#### Listed entries:
>>>
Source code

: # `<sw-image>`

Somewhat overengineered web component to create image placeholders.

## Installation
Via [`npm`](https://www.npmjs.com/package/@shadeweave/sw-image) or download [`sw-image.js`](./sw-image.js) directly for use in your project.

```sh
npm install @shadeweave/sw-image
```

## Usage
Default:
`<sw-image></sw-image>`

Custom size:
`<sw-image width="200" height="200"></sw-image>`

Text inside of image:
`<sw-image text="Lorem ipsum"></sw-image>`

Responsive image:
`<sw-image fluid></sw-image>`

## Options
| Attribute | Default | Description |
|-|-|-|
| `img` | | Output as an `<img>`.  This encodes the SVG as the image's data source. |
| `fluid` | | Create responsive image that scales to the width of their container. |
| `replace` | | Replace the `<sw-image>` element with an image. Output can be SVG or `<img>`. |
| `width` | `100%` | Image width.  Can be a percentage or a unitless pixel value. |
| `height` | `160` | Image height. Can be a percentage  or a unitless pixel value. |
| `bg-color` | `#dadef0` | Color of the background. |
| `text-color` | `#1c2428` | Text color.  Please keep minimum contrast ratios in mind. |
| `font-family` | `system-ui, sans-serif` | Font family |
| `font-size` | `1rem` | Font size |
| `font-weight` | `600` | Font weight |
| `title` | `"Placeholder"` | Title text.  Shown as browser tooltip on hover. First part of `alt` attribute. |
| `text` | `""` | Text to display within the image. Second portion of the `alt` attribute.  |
<<<
For every line above that includes the word "font", return the line.

| `font-family` | `system-ui, sans-serif` | Font family |
| `font-size` | `1rem` | Font size |
| `font-weight` | `600` | Font weight |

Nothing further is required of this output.